Exercise description
Each line of the data that mentions the string "Chapter" needs to be identified and copied.

Start of Record extracts

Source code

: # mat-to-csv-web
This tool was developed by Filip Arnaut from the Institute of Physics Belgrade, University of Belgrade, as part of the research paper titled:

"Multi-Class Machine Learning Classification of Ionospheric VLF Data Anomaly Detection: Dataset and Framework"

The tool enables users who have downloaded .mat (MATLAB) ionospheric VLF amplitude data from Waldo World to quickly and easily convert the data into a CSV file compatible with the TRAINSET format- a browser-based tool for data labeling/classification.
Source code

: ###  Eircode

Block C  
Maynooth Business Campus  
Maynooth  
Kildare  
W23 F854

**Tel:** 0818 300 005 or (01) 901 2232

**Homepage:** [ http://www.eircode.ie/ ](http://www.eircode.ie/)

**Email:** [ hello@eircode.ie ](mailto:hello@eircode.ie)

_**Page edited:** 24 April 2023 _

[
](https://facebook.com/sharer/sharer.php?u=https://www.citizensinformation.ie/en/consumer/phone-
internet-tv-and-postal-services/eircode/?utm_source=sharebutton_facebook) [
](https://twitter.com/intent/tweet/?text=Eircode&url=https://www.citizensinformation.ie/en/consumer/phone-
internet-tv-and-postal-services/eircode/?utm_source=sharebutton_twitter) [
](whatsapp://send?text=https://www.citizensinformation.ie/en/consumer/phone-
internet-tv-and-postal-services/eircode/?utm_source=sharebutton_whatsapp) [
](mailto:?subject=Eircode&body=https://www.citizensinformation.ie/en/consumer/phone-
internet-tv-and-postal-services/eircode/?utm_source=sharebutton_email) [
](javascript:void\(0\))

End of Record extracts
Start of Record extracts

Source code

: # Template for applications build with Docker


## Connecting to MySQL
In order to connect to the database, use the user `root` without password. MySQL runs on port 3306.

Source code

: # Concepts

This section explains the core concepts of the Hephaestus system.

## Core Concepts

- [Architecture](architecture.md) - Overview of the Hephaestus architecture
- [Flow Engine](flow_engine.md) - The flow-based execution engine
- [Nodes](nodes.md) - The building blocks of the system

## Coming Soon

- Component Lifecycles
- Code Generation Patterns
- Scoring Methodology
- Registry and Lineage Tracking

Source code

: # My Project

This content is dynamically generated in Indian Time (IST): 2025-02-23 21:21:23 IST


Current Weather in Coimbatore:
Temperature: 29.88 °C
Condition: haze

End of Record extracts
Start of Record extracts

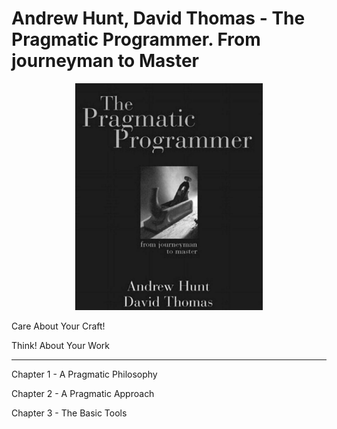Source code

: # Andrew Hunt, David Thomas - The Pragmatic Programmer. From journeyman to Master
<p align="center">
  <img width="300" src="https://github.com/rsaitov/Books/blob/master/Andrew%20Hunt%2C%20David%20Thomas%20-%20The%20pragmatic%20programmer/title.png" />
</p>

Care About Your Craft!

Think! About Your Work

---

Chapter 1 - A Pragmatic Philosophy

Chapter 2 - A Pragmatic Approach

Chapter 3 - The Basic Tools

End of Record extracts

Solved problem
Chapter 1 - A Pragmatic Philosophy
Chapter 2 - A Pragmatic Approach
Chapter 3 - The Basic Tools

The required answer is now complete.